For the entries below, report every line that includes the word "legislation".

**PROVIDED RECORDS**
------

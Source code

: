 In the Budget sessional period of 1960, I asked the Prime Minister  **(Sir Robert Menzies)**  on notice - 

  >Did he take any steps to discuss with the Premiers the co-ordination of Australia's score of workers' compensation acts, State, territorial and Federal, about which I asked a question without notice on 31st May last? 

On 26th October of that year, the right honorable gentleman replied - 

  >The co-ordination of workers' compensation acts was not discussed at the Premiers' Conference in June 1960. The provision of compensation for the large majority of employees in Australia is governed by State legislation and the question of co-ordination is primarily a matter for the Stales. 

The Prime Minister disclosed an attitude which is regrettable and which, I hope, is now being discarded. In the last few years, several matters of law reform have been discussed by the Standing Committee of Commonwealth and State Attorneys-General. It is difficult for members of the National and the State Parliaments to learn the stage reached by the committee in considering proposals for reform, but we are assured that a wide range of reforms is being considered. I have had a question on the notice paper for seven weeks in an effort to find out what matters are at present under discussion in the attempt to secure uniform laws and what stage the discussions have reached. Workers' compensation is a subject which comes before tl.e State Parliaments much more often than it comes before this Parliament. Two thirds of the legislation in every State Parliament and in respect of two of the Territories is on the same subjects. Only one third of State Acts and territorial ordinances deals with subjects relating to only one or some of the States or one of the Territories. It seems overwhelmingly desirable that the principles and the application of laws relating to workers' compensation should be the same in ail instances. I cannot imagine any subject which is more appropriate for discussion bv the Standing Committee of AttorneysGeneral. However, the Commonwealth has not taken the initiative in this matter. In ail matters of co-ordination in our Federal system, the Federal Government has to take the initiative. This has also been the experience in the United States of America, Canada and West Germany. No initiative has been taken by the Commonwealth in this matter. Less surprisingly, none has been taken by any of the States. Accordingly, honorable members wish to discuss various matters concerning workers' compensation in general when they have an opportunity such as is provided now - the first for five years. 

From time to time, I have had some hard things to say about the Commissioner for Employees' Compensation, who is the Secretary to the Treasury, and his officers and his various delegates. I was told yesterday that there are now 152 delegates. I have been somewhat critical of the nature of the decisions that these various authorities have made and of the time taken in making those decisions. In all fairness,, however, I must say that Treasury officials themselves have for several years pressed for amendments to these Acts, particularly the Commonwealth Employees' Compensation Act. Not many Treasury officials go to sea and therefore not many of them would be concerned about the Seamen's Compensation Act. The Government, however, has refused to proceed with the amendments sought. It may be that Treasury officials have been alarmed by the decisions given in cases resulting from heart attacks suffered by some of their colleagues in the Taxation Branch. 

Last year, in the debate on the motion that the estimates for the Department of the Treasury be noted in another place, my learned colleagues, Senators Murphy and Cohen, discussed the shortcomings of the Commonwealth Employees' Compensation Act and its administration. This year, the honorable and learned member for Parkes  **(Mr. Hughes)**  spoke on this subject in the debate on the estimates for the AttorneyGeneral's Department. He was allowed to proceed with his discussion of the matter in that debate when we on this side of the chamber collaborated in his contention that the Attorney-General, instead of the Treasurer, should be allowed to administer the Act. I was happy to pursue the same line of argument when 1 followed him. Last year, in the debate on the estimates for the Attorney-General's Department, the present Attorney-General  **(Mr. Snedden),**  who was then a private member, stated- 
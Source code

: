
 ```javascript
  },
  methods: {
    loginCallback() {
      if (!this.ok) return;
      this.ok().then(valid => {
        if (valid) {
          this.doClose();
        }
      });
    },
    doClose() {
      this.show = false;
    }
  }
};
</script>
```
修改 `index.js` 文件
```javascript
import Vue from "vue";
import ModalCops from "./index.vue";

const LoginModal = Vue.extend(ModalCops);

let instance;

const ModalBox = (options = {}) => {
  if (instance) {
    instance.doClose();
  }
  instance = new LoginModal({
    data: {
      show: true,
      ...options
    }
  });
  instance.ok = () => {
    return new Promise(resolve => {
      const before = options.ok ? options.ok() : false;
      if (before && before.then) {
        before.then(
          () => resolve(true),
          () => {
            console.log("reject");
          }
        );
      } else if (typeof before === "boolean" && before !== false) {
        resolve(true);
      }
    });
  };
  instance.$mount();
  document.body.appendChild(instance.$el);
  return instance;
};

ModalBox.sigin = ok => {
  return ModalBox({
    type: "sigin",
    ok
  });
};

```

------

**ANSWER SPACE**
  >The co-ordination of workers' compensation acts was not discussed at the Premiers' Conference in June 1960. The provision of compensation for the large majority of employees in Australia is governed by State legislation and the question of co-ordination is primarily a matter for the Stales. 
The Prime Minister disclosed an attitude which is regrettable and which, I hope, is now being discarded. In the last few years, several matters of law reform have been discussed by the Standing Committee of Commonwealth and State Attorneys-General. It is difficult for members of the National and the State Parliaments to learn the stage reached by the committee in considering proposals for reform, but we are assured that a wide range of reforms is being considered. I have had a question on the notice paper for seven weeks in an effort to find out what matters are at present under discussion in the attempt to secure uniform laws and what stage the discussions have reached. Workers' compensation is a subject which comes before tl.e State Parliaments much more often than it comes before this Parliament. Two thirds of the legislation in every State Parliament and in respect of two of the Territories is on the same subjects. Only one third of State Acts and territorial ordinances deals with subjects relating to only one or some of the States or one of the Territories. It seems overwhelmingly desirable that the principles and the application of laws relating to workers' compensation should be the same in ail instances. I cannot imagine any subject which is more appropriate for discussion bv the Standing Committee of AttorneysGeneral. However, the Commonwealth has not taken the initiative in this matter. In ail matters of co-ordination in our Federal system, the Federal Government has to take the initiative. This has also been the experience in the United States of America, Canada and West Germany. No initiative has been taken by the Commonwealth in this matter. Less surprisingly, none has been taken by any of the States. Accordingly, honorable members wish to discuss various matters concerning workers' compensation in general when they have an opportunity such as is provided now - the first for five years. 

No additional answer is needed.